▶ How to complete this task: Every line below between the one holding "задача на преден план" and the one holding "Change Directory", inclusive, should be copied exactly, and no other line.

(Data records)
=====

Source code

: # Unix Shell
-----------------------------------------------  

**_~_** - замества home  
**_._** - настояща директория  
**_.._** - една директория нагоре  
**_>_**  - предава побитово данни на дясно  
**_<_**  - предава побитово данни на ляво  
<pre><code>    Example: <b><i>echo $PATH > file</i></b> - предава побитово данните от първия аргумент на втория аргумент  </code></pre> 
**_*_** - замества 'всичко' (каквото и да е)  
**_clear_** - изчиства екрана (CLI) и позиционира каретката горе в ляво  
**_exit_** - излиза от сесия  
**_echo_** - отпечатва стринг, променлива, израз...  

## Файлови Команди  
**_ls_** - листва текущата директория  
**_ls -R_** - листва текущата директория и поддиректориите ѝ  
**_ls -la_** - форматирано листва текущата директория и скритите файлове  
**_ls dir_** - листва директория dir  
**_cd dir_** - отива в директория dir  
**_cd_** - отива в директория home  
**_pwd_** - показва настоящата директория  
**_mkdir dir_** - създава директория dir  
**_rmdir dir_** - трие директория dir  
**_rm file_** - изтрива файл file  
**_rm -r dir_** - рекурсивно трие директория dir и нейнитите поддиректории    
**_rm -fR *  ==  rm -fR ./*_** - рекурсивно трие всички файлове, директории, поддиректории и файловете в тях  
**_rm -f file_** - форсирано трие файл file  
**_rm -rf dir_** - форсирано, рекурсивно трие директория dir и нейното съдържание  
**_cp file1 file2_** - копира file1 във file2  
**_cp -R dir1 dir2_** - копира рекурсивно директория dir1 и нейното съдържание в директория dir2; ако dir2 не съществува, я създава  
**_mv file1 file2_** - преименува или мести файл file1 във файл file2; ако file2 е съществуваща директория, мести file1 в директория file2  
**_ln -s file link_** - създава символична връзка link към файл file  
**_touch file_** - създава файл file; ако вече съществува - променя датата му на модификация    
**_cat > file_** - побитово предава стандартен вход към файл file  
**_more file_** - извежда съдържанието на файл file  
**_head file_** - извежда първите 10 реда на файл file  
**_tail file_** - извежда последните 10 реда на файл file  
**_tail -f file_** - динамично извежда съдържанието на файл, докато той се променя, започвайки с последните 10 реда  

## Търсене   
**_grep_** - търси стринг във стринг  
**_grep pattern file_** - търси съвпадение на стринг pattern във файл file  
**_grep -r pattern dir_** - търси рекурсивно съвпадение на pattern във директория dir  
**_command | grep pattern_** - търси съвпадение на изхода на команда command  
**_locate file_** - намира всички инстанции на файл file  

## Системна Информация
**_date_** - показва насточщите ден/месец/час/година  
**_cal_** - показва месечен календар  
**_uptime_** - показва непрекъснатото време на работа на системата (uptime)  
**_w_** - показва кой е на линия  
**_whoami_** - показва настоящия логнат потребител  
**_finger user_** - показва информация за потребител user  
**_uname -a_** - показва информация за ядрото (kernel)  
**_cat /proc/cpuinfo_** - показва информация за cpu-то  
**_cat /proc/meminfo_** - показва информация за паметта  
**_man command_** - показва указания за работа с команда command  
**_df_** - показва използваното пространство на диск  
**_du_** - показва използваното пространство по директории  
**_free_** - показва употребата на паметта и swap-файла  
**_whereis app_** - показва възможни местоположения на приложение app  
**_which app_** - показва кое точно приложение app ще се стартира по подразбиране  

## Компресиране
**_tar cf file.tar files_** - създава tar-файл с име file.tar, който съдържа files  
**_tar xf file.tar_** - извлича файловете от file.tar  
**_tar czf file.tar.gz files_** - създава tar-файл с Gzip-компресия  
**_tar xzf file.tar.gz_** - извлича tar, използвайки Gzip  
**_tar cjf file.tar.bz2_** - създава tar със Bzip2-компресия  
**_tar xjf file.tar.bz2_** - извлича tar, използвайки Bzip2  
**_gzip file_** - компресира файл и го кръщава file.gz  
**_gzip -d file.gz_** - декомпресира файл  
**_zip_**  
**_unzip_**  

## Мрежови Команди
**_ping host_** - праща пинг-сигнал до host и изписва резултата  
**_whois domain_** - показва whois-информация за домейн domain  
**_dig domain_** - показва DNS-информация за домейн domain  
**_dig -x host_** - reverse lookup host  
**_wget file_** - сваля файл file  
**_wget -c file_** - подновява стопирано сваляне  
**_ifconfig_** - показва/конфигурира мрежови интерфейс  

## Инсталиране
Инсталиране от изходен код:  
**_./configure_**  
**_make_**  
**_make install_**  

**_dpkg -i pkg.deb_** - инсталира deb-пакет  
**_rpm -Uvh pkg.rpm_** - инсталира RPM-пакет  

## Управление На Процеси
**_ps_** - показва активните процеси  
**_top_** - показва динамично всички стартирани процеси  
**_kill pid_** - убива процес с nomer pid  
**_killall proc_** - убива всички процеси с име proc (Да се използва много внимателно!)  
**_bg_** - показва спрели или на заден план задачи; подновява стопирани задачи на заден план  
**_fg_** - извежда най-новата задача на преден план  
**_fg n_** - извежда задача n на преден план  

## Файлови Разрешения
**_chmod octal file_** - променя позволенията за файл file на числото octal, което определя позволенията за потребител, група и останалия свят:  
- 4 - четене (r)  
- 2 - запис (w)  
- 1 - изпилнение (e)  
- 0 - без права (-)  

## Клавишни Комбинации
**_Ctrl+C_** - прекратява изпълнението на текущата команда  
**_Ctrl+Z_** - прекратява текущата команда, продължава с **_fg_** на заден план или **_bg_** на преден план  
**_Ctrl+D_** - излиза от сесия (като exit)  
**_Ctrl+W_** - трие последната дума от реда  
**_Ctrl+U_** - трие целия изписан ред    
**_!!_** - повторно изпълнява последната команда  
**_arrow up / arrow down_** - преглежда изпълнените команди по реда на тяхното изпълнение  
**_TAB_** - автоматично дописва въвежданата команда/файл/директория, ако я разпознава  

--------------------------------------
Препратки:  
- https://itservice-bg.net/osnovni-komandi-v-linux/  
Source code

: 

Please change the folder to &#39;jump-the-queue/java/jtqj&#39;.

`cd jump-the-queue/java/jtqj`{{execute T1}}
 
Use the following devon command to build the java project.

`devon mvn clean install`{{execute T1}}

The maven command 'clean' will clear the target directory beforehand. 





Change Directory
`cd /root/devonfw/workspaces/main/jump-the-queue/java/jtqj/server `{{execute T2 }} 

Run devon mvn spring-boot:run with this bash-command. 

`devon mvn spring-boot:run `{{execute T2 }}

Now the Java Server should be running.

=====

▶ Task solution:
**_fg_** - извежда най-новата задача на преден план  
**_fg n_** - извежда задача n на преден план  

## Файлови Разрешения
**_chmod octal file_** - променя позволенията за файл file на числото octal, което определя позволенията за потребител, група и останалия свят:  
- 4 - четене (r)  
- 2 - запис (w)  
- 1 - изпилнение (e)  
- 0 - без права (-)  

## Клавишни Комбинации
**_Ctrl+C_** - прекратява изпълнението на текущата команда  
**_Ctrl+Z_** - прекратява текущата команда, продължава с **_fg_** на заден план или **_bg_** на преден план  
**_Ctrl+D_** - излиза от сесия (като exit)  
**_Ctrl+W_** - трие последната дума от реда  
**_Ctrl+U_** - трие целия изписан ред    
**_!!_** - повторно изпълнява последната команда  
**_arrow up / arrow down_** - преглежда изпълнените команди по реда на тяхното изпълнение  
**_TAB_** - автоматично дописва въвежданата команда/файл/директория, ако я разпознава  

--------------------------------------
Препратки:  
- https://itservice-bg.net/osnovni-komandi-v-linux/  
Source code

: 

Please change the folder to &#39;jump-the-queue/java/jtqj&#39;.

`cd jump-the-queue/java/jtqj`{{execute T1}}
 
Use the following devon command to build the java project.

`devon mvn clean install`{{execute T1}}

The maven command 'clean' will clear the target directory beforehand. 





Change Directory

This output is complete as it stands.